United States District Court, D. South Carolina

August 17, 2016

Raymond Bradley McCarter, Petitioner,
Warden of Wateree Correctional Institution, Respondent.



         Petitioner, Raymond Bradley McCarter, (“Petitioner”), proceeding pro se, filed this application for a writ of habeas corpus pursuant to 28 U.S.C. § 2254. (ECF No. 1.) In accordance with 28 U.S.C. § 636(b) and Local Rule 73.02(B)(2)(d), D.S.C., the action was referred to United States Magistrate Judge Page J. Gossett, for pretrial handling and a Report and Recommendation (“Report”). Magistrate Judge Gossett recommends that Respondent’s Motion for Summary Judgment be granted and Petitioner’s § 2254 petition be dismissed. (ECF No. 29.) The Report sets forth in detail the relevant facts and standards of law on this matter and the Court incorporates them without recitation.


         Petitioner filed this action against Respondent alleging ineffective assistance of counsel. On July 6, 2016, the Magistrate Judge issued a Report. On July 25, 2016, Petitioner filed his objections, (ECF No. 31), and then filed a supplement to his objections on July 26, 2016 (ECF No. 32). Other than adding an extra objection, the supplement is identical to Petitioner’s original objections. Defendant filed a reply on August 10, 2016 (ECF No. 33). Having carefully reviewed the record, the Court finds that the Magistrate Judge has accurately and adequately summarized the disputed and undisputed facts relevant to this action. The Court has reviewed the objections, but finds them to be without merit. Therefore, it will enter judgment accordingly.[1]

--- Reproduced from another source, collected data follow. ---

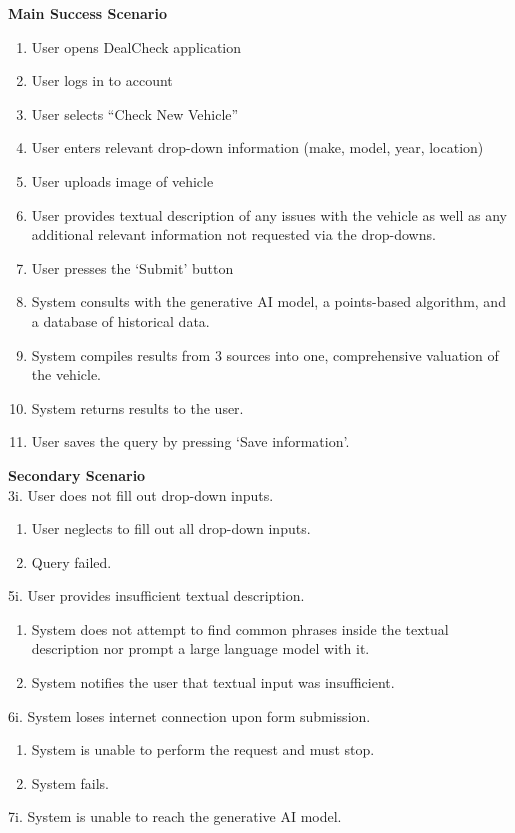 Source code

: \documentclass[]{article}
\begin{document}
\begin{enumerate}[{\bf {BE}1.}]
	{\bf Main Success Scenario}
		\begin{enumerate}[1.]
			\item User opens DealCheck application
			\item User logs in to account
			\item User selects “Check New Vehicle”
			\item User enters relevant drop-down information (make, model, year, location)
			\item User uploads image of vehicle
			\item User provides textual description of any issues with the vehicle as well as any additional relevant information not requested via the drop-downs.
			\item User presses the ‘Submit’ button
			\item System consults with the generative AI model, a points-based algorithm, and a database of historical data.
			\item System compiles results from 3 sources into one, comprehensive valuation of the vehicle.
			\item System returns results to the user.
			\item User saves the query by pressing ‘Save information’.
		\end{enumerate}
		{\bf Secondary Scenario} \\
		3i. User does not fill out drop-down inputs.
		\begin{enumerate}[{3i}.1]
			\item User neglects to fill out all drop-down inputs.
			\item Query failed.
		\end{enumerate}
		5i. User provides insufficient textual description.
		\begin{enumerate}[{5i}.1]
			\item System does not attempt to find common phrases inside the textual description nor prompt a large language model with it.
			\item System notifies the user that textual input was insufficient.
		\end{enumerate}
		6i. System loses internet connection upon form submission.
		\begin{enumerate}[{6i}.1]
			\item System is unable to perform the request and must stop.
			\item System fails.
		\end{enumerate}
		7i. System is unable to reach the generative AI model.

\end{enumerate}
\end{document}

         The Magistrate Judge makes only a recommendation to the district court. The recommendation has no presumptive weight. The responsibility to make a final determination remains with the district court. Mathews v. Weber, 423 U.S. 261, 270-71 (1976). The Court is charged with making a de novo determination of those portions of the Report to which specific objection is made, and the court may accept, reject, or modify, in whole or in part, the recommendation of the Magistrate Judge, or recommit the matter with instructions. 28 U.S.C. § 636(b)(1). The Court need not conduct a de novo review when a party makes only “general and conclusory objections that do not direct the court to a specific error in the magistrate’s proposed findings and recommendations.” Orpiano v. Johnson, 687 F.2d 44, 47 (4th Cir. 1982). In the absence of a timely filed, specific objection, the Magistrate Judge’s conclusions are reviewed only for clear error. See Diamond v. Colonial Life & Accident Ins. Co., 416 F.3d 310, 315 (4th Cir. 2005).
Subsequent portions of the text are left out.